Introduction Variable use of new molecular assays, asymptomatic infections and a lack of population data mean that the population burden of Trichomonas vaginalis is uncertain. We investigated the age-specific prevalence of T. vaginalis within the sexually active British general population to inform testing strategies.
Methods Britain's third National Survey of Sexual Attitudes and Lifestyle (Natsal-3) is a probability sample survey of 15 162 individuals aged 16–74 years, undertaken during 2010–2012. Urine from 4386 participants aged 16–44 years reporting ≥1 lifetime sexual partner was tested for T. vaginalis using in-house real-time PCR.
Results Urinary T. vaginalis was detected in seven women and no men providing urine samples, giving a weighted prevalence estimate of 0.3% (95% CI 0.1% to 0.5%) in sexually experienced women aged 16–44 years.
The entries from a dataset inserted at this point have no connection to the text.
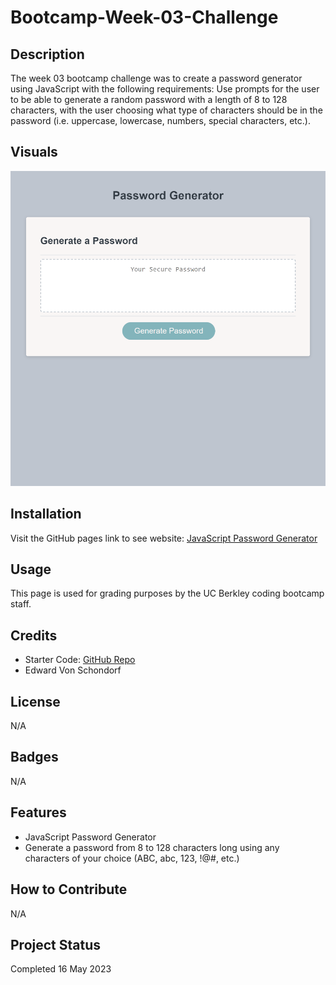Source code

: # Bootcamp-Week-03-Challenge

## Description

The week 03 bootcamp challenge was to create a password generator using JavaScript with the following requirements: Use prompts for the user to be able to generate a random password with a length of 8 to 128 characters, with the user choosing what type of characters should be in the password (i.e. uppercase, lowercase, numbers, special characters, etc.).

## Visuals

![HTML Example](./siteScreenshot.png)

## Installation

Visit the GitHub pages link to see website: [JavaScript Password Generator](https://torvec.github.io/challenge_3_JS_Password_Generator/)

## Usage

This page is used for grading purposes by the UC Berkley coding bootcamp staff.

## Credits

- Starter Code: [GitHub Repo](https://github.com/coding-boot-camp/friendly-parakeet)
- Edward Von Schondorf

## License

N/A

## Badges

N/A

## Features

- JavaScript Password Generator
- Generate a password from 8 to 128 characters long using any characters of your choice (ABC, abc, 123, !@#, etc.)

## How to Contribute

N/A

## Project Status

Completed 16 May 2023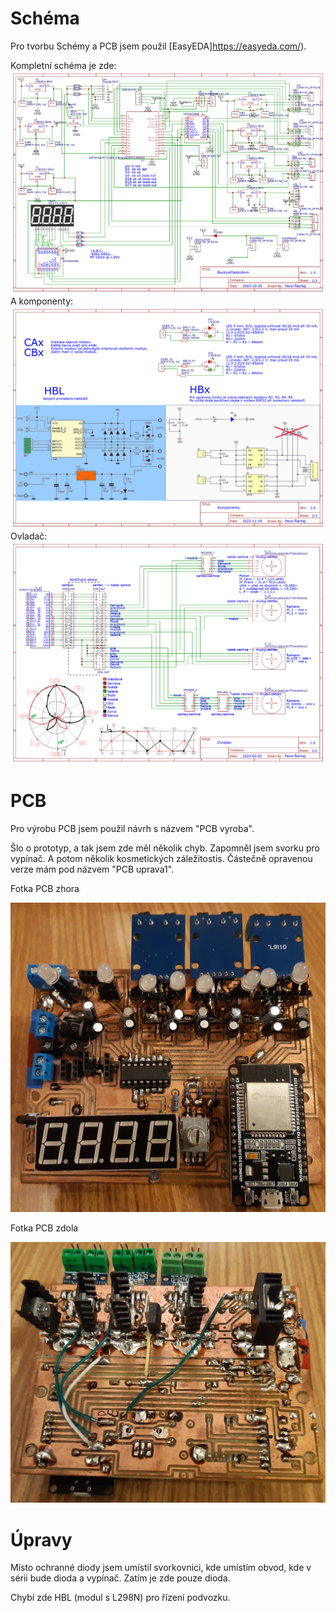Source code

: # Schéma
Pro tvorbu Schémy a PCB jsem použil [EasyEDA]https://easyeda.com/).

Kompletní schéma je zde:
<img src = "hlavni_schema.png">
A komponenty:
<img src = "Komponenty.png">
Ovladač:
<img src = "Ovladac.png">

# PCB

Pro výrobu PCB jsem použil návrh s názvem "PCB vyroba".

Šlo o prototyp, a tak jsem zde měl několik chyb. Zapomněl jsem svorku pro vypínač. A potom několik kosmetických záležitostis. Částečně opravenou verze mám pod názvem "PCB uprava1".

Fotka PCB zhora

<img src = "PCB_zhora.jpg">

Fotka PCB zdola

<img src = "PCB_zdola.jpg">

# Úpravy

Místo ochranné diody jsem umístil svorkovnici, kde umístím obvod, kde v sérii bude dioda a vypínač. Zatím je zde pouze dioda.

Chybí zde HBL (modul s L298N) pro řízení podvozku.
Of the seven women with T. vaginalis detected, four were of black or mixed ethnicity (prevalence 2.7% (0.9% to 7.7%) in this group) and five reported recent partners of black or mixed ethnicity. Six of the women reported symptoms, and five reported sexual health clinic attendance in the past 5 years (prevalence in those reporting clinic attendance: 1.0% (0.4% to 2.3%)). The prevalence of a self-reported history of T. vaginalis (past 5 years) was 0.1% (0.0% to 0.2%) in women and 0.0% (0.0% to 0.2%) in men aged 16–44 years.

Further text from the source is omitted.